Entries shown: Begin

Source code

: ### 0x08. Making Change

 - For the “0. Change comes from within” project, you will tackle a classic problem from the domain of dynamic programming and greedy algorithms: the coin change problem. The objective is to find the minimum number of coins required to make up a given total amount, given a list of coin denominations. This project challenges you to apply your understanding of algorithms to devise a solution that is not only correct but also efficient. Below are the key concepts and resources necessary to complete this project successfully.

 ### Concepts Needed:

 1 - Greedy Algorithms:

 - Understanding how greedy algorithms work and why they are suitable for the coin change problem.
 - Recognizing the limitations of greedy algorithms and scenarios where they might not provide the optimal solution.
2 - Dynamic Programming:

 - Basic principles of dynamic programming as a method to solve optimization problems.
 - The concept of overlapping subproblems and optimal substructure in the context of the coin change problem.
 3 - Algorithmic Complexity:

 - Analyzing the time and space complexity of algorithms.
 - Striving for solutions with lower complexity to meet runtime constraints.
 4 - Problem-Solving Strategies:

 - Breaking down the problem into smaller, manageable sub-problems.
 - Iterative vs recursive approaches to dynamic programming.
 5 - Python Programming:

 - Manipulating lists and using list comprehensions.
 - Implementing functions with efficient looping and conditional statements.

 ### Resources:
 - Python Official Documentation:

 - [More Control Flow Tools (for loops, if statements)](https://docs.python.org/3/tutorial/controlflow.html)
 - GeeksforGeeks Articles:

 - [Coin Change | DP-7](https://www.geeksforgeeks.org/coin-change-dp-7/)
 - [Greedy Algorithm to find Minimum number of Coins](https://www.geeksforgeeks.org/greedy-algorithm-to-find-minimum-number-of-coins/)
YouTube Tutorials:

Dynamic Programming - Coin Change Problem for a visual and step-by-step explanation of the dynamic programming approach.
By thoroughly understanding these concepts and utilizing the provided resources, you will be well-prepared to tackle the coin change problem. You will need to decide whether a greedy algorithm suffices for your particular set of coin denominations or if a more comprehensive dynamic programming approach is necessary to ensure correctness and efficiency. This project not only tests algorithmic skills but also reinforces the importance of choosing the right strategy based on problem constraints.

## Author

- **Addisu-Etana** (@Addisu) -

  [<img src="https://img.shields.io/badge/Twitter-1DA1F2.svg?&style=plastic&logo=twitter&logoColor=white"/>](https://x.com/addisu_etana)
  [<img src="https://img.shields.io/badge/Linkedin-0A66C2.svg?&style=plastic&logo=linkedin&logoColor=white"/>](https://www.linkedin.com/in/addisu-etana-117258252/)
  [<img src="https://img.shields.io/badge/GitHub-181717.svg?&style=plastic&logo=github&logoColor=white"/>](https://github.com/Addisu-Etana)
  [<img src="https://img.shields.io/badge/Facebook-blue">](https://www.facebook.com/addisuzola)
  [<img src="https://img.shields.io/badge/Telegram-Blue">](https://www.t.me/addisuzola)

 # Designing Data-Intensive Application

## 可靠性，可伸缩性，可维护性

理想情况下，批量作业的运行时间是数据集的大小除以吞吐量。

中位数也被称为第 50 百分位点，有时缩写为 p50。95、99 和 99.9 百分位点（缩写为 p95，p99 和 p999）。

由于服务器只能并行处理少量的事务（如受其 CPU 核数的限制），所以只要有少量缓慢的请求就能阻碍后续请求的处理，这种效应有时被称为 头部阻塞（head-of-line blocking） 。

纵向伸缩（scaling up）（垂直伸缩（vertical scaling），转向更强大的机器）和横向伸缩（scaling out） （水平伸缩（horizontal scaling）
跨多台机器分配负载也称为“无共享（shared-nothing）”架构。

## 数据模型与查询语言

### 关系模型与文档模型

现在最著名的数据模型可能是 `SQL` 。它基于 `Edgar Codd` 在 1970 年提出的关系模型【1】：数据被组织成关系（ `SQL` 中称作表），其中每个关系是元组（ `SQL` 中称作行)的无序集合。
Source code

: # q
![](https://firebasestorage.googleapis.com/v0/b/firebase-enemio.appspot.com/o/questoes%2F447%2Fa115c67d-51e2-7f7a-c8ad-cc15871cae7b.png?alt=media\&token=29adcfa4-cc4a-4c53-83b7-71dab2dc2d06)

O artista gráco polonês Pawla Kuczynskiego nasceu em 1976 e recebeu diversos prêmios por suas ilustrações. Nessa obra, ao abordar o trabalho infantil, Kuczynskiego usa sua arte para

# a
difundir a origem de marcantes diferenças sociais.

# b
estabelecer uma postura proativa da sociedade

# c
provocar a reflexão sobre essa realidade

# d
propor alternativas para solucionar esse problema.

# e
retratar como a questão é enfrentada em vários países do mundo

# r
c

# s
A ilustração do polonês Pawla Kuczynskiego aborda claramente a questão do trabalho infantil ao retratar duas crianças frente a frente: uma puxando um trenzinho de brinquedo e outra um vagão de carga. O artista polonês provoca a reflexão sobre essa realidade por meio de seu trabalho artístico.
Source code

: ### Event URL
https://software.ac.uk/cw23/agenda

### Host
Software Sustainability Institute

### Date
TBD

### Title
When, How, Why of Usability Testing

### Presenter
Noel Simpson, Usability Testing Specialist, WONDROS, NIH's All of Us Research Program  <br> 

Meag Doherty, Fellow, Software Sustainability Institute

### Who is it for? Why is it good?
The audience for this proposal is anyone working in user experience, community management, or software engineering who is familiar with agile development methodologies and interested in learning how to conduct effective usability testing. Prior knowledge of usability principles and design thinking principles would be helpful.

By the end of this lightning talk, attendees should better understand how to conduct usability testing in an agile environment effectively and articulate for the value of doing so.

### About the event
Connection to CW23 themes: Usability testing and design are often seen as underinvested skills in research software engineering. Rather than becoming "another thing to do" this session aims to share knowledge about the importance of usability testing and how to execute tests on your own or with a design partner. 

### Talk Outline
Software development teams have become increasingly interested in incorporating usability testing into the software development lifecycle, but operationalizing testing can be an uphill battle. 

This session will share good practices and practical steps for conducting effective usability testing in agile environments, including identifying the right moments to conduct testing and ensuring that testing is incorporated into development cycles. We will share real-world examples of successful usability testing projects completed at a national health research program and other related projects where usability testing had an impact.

Entries shown: End

Instructions to follow: Will you return exactly the lines above from the one with "- Understanding how" down to the one with "- **Addisu-Etana** (@Addisu)", counting both as part of the range?

Task output:
 - Understanding how greedy algorithms work and why they are suitable for the coin change problem.
 - Recognizing the limitations of greedy algorithms and scenarios where they might not provide the optimal solution.
2 - Dynamic Programming:

 - Basic principles of dynamic programming as a method to solve optimization problems.
 - The concept of overlapping subproblems and optimal substructure in the context of the coin change problem.
 3 - Algorithmic Complexity:

 - Analyzing the time and space complexity of algorithms.
 - Striving for solutions with lower complexity to meet runtime constraints.
 4 - Problem-Solving Strategies:

 - Breaking down the problem into smaller, manageable sub-problems.
 - Iterative vs recursive approaches to dynamic programming.
 5 - Python Programming:

 - Manipulating lists and using list comprehensions.
 - Implementing functions with efficient looping and conditional statements.

 ### Resources:
 - Python Official Documentation:

 - [More Control Flow Tools (for loops, if statements)](https://docs.python.org/3/tutorial/controlflow.html)
 - GeeksforGeeks Articles:

 - [Coin Change | DP-7](https://www.geeksforgeeks.org/coin-change-dp-7/)
 - [Greedy Algorithm to find Minimum number of Coins](https://www.geeksforgeeks.org/greedy-algorithm-to-find-minimum-number-of-coins/)
YouTube Tutorials:

Dynamic Programming - Coin Change Problem for a visual and step-by-step explanation of the dynamic programming approach.
By thoroughly understanding these concepts and utilizing the provided resources, you will be well-prepared to tackle the coin change problem. You will need to decide whether a greedy algorithm suffices for your particular set of coin denominations or if a more comprehensive dynamic programming approach is necessary to ensure correctness and efficiency. This project not only tests algorithmic skills but also reinforces the importance of choosing the right strategy based on problem constraints.

## Author

- **Addisu-Etana** (@Addisu) -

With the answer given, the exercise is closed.